Soft-prompt Tuning for Large Language Models to Evaluate Bias
This work addresses the critical issue of bias in LLMs for industry applications, though it is incremental as it applies an existing soft-prompt tuning method to a new evaluation context.
The authors tackled the problem of quantifying biases in large language models (LLMs) like OPT and Galactica by using soft-prompt tuning on sentiment classification tasks, identifying bias patterns across sensitive attributes with group fairness metrics. They open-sourced their pipeline to help industry researchers adapt the method for practical use.

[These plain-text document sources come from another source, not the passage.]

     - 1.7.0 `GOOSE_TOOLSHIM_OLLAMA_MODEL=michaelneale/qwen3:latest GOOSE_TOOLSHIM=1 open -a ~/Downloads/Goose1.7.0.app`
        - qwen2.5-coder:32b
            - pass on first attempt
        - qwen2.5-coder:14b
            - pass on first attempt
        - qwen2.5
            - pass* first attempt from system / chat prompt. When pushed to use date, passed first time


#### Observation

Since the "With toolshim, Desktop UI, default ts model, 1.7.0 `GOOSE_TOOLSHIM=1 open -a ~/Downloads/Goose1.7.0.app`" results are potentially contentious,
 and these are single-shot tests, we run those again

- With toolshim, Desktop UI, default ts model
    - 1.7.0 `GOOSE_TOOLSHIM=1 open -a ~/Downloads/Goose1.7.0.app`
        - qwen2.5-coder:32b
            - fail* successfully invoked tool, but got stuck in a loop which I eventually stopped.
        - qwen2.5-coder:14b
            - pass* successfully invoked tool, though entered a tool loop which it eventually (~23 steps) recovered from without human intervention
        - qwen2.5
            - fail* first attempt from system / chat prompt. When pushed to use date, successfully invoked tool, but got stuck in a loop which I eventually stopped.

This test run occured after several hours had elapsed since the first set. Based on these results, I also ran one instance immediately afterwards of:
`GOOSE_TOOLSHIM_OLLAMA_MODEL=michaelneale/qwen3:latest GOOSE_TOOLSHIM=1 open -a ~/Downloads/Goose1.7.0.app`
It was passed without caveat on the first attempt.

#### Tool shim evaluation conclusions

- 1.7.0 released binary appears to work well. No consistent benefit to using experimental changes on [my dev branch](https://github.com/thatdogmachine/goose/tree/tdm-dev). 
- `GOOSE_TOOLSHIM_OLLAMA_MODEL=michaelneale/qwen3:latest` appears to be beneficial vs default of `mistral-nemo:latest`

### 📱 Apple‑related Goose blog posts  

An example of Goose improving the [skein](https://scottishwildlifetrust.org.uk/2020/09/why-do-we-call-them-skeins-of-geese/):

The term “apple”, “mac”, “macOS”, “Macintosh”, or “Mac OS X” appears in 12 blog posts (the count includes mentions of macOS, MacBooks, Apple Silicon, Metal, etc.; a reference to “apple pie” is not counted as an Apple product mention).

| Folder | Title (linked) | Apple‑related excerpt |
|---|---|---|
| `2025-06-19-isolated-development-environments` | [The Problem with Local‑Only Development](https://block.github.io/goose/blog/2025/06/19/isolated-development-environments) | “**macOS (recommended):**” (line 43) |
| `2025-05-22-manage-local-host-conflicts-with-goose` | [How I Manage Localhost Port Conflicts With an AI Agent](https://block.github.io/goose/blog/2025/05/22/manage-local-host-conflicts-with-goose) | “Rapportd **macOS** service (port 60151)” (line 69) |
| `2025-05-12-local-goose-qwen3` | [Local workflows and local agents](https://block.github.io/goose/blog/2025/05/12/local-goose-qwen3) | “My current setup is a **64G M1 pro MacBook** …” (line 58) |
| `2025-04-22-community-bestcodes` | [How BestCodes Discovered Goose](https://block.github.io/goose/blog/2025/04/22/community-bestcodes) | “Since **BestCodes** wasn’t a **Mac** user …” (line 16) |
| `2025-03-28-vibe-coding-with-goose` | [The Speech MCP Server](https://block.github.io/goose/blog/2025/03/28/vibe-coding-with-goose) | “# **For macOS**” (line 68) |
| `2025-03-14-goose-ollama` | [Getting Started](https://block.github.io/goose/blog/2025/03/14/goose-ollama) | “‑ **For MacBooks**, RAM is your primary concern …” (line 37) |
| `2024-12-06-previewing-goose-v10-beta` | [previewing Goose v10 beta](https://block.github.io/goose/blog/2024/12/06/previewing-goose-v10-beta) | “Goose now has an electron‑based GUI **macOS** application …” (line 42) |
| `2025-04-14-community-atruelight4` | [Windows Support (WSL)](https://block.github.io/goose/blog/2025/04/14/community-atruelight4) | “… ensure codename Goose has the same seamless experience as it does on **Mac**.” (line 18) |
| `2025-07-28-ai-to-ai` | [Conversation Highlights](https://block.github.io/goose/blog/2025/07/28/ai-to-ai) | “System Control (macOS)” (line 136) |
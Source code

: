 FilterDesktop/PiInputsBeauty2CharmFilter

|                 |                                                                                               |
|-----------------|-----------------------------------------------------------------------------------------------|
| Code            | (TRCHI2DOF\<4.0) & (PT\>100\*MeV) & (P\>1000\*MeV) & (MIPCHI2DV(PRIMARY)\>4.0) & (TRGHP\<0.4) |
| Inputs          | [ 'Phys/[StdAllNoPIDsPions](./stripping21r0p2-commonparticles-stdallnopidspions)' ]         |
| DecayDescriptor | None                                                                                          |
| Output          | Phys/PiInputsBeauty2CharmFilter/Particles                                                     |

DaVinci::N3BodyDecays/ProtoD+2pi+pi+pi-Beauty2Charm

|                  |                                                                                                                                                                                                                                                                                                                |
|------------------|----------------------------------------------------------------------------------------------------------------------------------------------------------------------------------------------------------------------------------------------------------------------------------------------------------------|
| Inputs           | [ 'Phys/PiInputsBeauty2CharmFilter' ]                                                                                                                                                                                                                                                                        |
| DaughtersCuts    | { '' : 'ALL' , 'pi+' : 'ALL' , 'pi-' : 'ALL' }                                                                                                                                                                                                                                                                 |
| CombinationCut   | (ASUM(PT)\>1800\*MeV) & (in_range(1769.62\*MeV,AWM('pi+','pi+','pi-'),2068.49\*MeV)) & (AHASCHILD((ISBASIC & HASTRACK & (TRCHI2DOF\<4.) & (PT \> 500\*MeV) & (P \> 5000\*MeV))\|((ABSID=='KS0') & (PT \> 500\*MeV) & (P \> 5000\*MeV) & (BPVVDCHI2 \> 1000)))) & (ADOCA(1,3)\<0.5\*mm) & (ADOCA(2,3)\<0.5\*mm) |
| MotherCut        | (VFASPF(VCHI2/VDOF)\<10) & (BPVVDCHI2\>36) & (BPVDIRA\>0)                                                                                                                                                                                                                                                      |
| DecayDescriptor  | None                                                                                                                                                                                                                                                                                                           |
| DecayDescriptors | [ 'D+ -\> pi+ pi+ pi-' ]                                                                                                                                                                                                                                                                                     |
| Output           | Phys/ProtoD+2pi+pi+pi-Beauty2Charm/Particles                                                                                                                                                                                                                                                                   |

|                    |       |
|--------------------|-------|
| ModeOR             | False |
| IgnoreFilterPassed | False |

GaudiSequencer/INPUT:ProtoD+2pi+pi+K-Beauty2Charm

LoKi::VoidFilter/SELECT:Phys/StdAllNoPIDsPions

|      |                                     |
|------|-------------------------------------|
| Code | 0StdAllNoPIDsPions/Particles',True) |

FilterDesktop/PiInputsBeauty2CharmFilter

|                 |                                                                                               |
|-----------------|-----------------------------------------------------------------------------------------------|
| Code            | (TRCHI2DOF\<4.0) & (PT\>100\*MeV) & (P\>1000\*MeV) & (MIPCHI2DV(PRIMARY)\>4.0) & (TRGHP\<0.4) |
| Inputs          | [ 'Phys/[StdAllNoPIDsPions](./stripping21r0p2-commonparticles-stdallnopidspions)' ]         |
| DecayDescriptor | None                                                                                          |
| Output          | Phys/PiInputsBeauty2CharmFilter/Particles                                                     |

Prompting large language models has gained immense popularity in recent years due to the advantage of producing good results even without the need for labelled data. However, this requires prompt tuning to get optimal prompts that lead to better model performances. In this paper, we explore the use of soft-prompt tuning on sentiment classification task to quantify the biases of large language models (LLMs) such as Open Pre-trained Transformers (OPT) and Galactica language model. Since these models are trained on real-world data that could be prone to bias toward certain groups of populations, it is important to identify these underlying issues. Using soft-prompts to evaluate bias gives us the extra advantage of avoiding the human-bias injection that can be caused by manually designed prompts. We check the model biases on different sensitive attributes using the group fairness (bias) and find interesting bias patterns. Since LLMs have been used in the industry in various applications, it is crucial to identify the biases before deploying these models in practice. We open-source our pipeline and encourage industry researchers to adapt our work to their use cases.